- [Task details]: Report each line of the data that contains the string "kích".
============
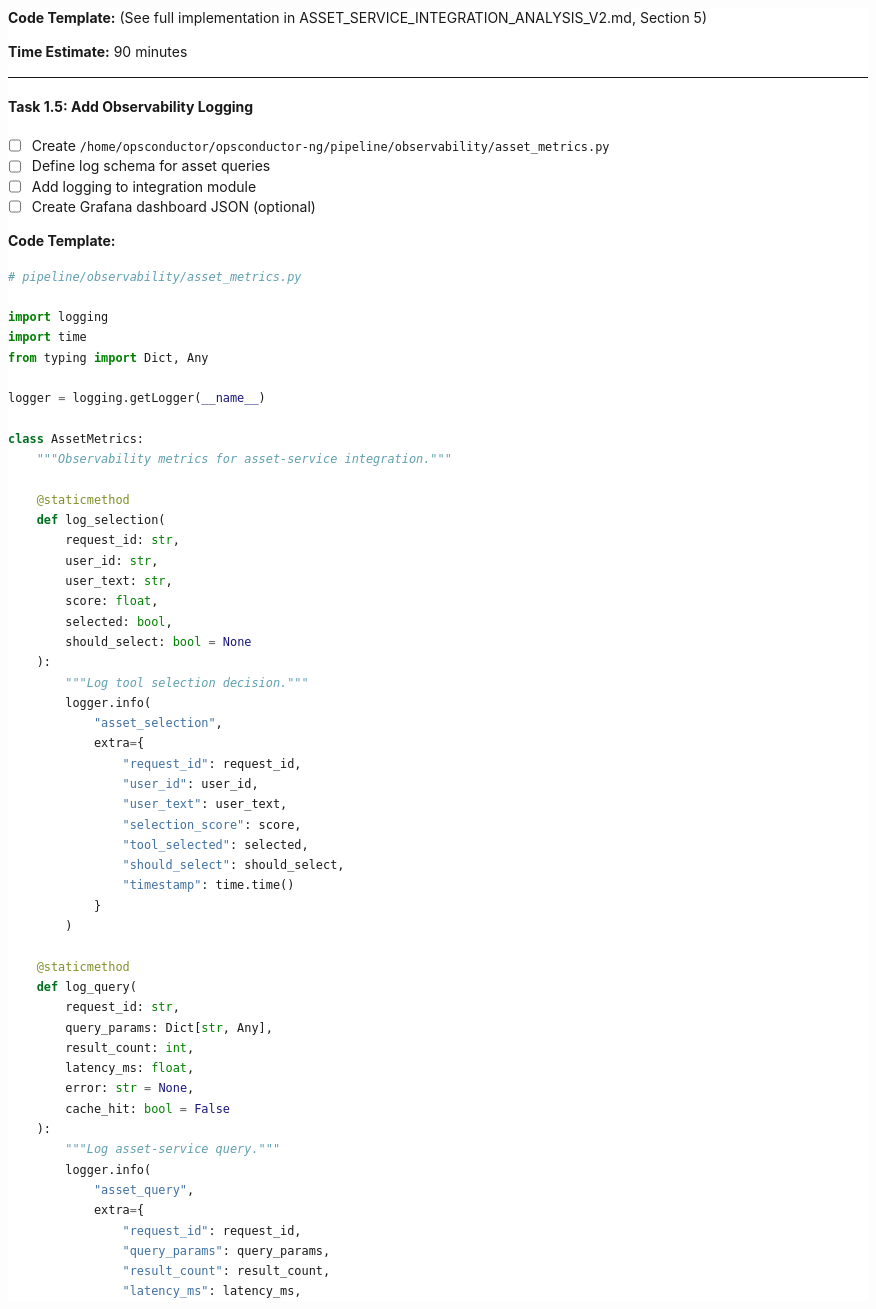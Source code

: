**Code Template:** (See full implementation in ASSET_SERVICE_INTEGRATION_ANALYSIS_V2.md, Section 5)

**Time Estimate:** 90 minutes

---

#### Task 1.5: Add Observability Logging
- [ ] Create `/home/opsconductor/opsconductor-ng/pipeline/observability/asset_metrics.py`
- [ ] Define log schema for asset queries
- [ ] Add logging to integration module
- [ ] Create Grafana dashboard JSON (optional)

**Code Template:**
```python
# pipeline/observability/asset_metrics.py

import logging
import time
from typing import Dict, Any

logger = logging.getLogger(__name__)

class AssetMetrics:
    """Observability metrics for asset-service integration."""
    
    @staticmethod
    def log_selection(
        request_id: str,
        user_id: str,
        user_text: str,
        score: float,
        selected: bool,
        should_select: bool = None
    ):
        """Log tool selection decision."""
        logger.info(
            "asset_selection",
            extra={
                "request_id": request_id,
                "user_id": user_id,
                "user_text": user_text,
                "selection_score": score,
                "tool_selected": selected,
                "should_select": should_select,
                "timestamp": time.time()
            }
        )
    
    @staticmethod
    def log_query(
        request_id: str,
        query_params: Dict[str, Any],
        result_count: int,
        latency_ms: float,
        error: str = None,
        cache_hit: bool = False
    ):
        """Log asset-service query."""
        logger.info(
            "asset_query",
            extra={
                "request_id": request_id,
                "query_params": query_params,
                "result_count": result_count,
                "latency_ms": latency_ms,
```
============
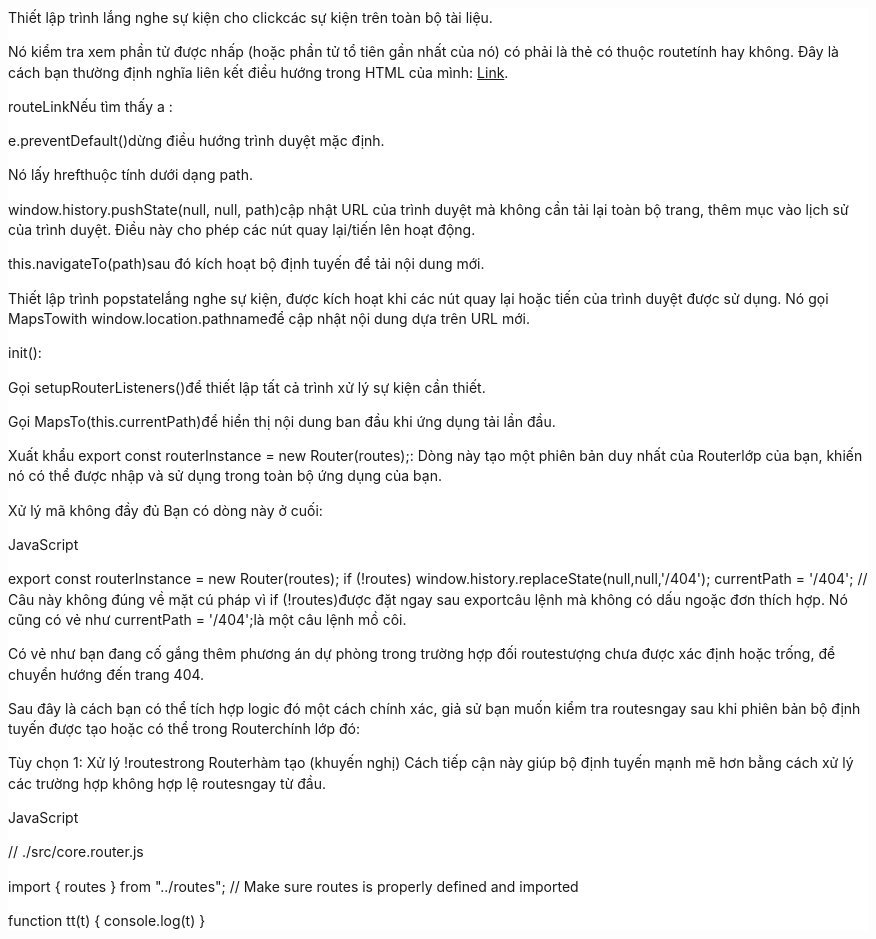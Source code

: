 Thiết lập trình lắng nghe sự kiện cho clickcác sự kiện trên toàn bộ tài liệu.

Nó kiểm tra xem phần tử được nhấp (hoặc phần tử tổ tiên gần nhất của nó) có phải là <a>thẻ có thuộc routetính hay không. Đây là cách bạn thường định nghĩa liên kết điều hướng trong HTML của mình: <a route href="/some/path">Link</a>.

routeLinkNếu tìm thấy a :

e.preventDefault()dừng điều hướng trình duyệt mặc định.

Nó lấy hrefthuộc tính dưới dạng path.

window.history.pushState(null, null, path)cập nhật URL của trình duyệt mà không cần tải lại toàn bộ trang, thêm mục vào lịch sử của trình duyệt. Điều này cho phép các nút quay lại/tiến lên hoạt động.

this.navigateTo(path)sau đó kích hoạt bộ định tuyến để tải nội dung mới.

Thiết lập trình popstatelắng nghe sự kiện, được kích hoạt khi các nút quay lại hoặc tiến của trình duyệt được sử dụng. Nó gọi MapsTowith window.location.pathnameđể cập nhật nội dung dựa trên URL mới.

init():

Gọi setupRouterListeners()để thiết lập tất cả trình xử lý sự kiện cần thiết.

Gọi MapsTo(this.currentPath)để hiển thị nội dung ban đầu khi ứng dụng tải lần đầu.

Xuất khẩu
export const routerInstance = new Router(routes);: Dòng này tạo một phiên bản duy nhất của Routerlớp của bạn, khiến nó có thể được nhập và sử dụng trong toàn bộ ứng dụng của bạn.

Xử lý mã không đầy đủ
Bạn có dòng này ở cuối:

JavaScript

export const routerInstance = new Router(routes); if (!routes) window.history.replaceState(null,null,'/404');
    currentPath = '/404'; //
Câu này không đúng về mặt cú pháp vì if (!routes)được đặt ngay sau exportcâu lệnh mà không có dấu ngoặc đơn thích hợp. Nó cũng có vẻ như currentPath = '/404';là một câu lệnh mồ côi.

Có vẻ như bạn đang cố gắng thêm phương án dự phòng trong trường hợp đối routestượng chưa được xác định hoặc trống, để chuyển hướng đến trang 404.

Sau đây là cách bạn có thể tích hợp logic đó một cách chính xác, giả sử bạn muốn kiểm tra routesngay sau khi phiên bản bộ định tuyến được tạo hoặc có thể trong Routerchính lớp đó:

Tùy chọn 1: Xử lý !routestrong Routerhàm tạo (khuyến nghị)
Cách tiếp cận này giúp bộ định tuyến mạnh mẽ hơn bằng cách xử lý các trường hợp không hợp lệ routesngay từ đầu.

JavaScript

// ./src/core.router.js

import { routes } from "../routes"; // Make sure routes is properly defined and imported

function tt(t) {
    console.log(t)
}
============
- [Solution for this exercise]:
this.navigateTo(path)sau đó kích hoạt bộ định tuyến để tải nội dung mới.
Thiết lập trình popstatelắng nghe sự kiện, được kích hoạt khi các nút quay lại hoặc tiến của trình duyệt được sử dụng. Nó gọi MapsTowith window.location.pathnameđể cập nhật nội dung dựa trên URL mới.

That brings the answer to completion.